HARRISBURG, Pa. – Leaders of the 28th Infantry Division used Pennsylvania Army National Guard subject matter experts to help ensure the division’s 56th Stryker Brigade Combat Team maximized its National Training Center rotation in California in June and July.
The senior trainer team monitored the brigade’s progress at Fort Irwin and carried back to Pennsylvania lessons learned in sending troops and equipment to the Mojave Desert.
Brig. Gen. Michael Wegscheider, 28 ID’s deputy division commander-maneuver, led the team as the senior trainer. The 24-Soldier group included specialists in planning, operations and logistics who provided situational awareness to Wegscheider on brigade actions.
“Primarily, we assisted the brigade in meeting its training objectives. We also had a goal of determining the level of state support required by the unit being trained,” Wegscheider said. “This rotation was a good opportunity for us to create a blueprint for an effective senior trainer team. This could be a model for other states to follow.
“As a senior trainer team, we are crucial to the reporting chain,” Wegscheider added of the STT’s role in linking the unit being trained to support back in Pennsylvania.
The STT did not grade or direct the 56SBCT’s actions during the three-week fictitious scenario-based force-on-force rotation. Instead, team members monitored training while being ready to offer support.
Those staffing the STT included Soldiers from the division’s headquarters battalion and Fort Indiantown Gap Army National Guard Training Center Garrison Headquarters; Fort Indiantown Gap’s 3rd Battalion (NCOA), 166th Regiment; Recruiting and Retention Battalion; 28th Expeditionary Combat Aviation Brigade; 213th Regional Support Group; and Pennsylvania Joint Force Headquarters.
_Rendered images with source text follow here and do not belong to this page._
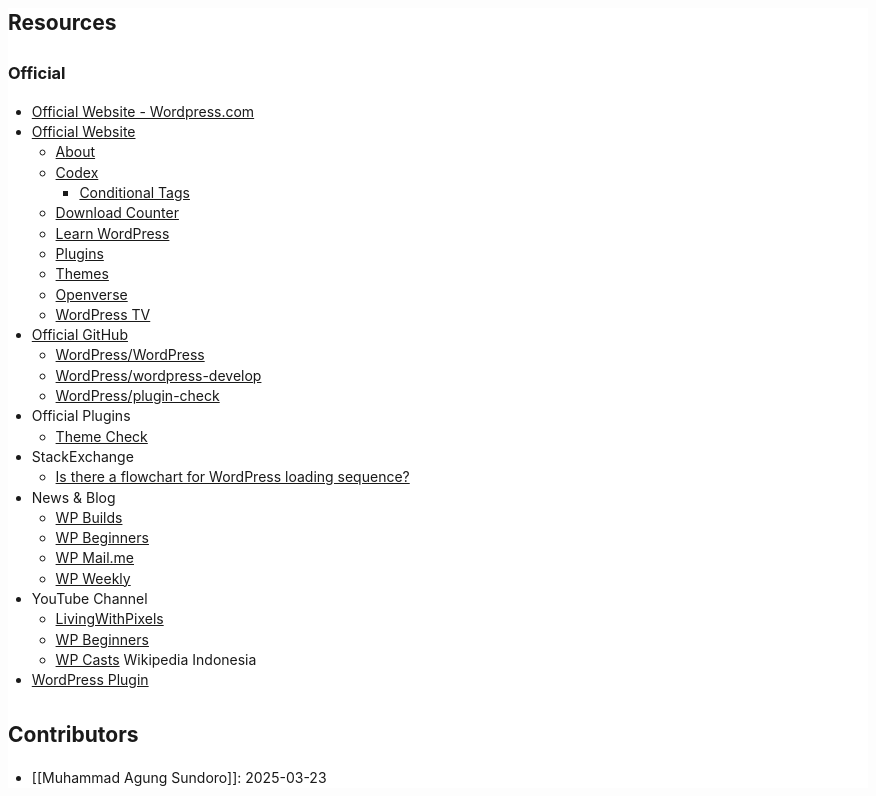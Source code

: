 ## Resources
### Official
- [Official Website - Wordpress.com](https://wordpress.com)
- [Official Website](https://wordpress.org)
	- [About](https://wordpress.org/about/)
	- [Codex](https://codex.wordpress.org/)
		- [Conditional Tags](https://codex.wordpress.org/Conditional_Tags)
	- [Download Counter](https://wordpress.org/download/counter/)
	- [Learn WordPress](https://learn.wordpress.org)
	- [Plugins](https://wordpress.org/plugins/)
	- [Themes](https://wordpress.org/themes/)
	- [Openverse](https://wordpress.org/openverse/)
	- [WordPress TV](https://wordpress.tv/)
- [Official GitHub](https://github.com/WordPress)
	- [WordPress/WordPress](https://github.com/WordPress/WordPress)
	- [WordPress/wordpress-develop](https://github.com/WordPress/wordpress-develop)
	- [WordPress/plugin-check](https://github.com/WordPress/plugin-check/)
- Official Plugins
	- [Theme Check](https://wordpress.org/plugins/theme-check/)
- StackExchange
	- [Is there a flowchart for WordPress loading sequence?](https://wordpress.stackexchange.com/questions/71406/is-there-a-flowchart-for-wordpress-loading-sequence)
- News & Blog
	- [WP Builds](https://wpbuilds.com/)
	- [WP Beginners](https://www.wpbeginner.com/)
	- [WP Mail.me](https://wpmail.me/)
	- [WP Weekly](https://thewpweekly.com/)
- YouTube Channel
	-   [LivingWithPixels](https://www.youtube.com/channel/UC4rBpJF855RQuO8PrUVb68g)
	-   [WP Beginners](https://www.youtube.com/channel/UChA624rCabHAmd6lpkLOw7A)
	-   [WP Casts](https://www.youtube.com/channel/UC8eV_x9GaQhcoL4rexOJpXg)
Wikipedia Indonesia
- [WordPress Plugin](https://id.wikipedia.org/wiki/WordPress_Plugin)

## Contributors
- [[Muhammad Agung Sundoro]]: 2025-03-23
“Very few of us are actually from the division,” said Lt. Col. Andrew O’Connor, who served as the STT’s operations officer and is director for plans, operations, training and security at Fort Indiantown Gap. “Having people here from various units shows an all-state approach to supporting the unit in the training rotation.”
Leaders from several state- and division-level National Guard commands met with the STT over three weeks to glean insights into the STT’s function as the brigade rehearsed in an assembly area for several days, then moved into the NTC training corridor.
Lt. Gen. Jon Jensen, Army National Guard director, said the commander taking a brigade into an NTC rotation should understand a senior trainer team’s role. STT members discuss courses of action with brigade and battalion staff but do so without undermining the training center’s intent for leaders at all levels to take initiative and learn from the coaching of NTC’s observer-controller-trainers.
“It takes the whole team to get the brigade to success. Your job is to take as much as you can out of that brigade commander’s inbox,” Jensen told the STT members. “The shared experience this brigade has here is what it will reference back to until its next shared experience or deployment.”
The 28 ID’s trainer team included a First Army senior Army adviser to the Army National Guard who advised team members about battlefield circulation opportunities and where and when to observe elements of the 56SBCT as they moved on objectives in the corridor.
“The SRAAG’s involvement in the senior trainer team has been a great benefit,” Wegscheider said.
Wegscheider said the 28 ID team was the right size for the mission. In theory, a senior trainer team could be as small as a senior trainer and a driver or as large as a fully staffed division tactical operations center.
“We tried to come up with a right-sized team and a judicious use of our funding. We couldn’t have done this with a six-person team,” Wegscheider said. “Many of the team members were not from within the division headquarters battalion due to HHBN’s annual training overlapping the 56th’s rotation and including a separate command post exercise back in Pennsylvania.”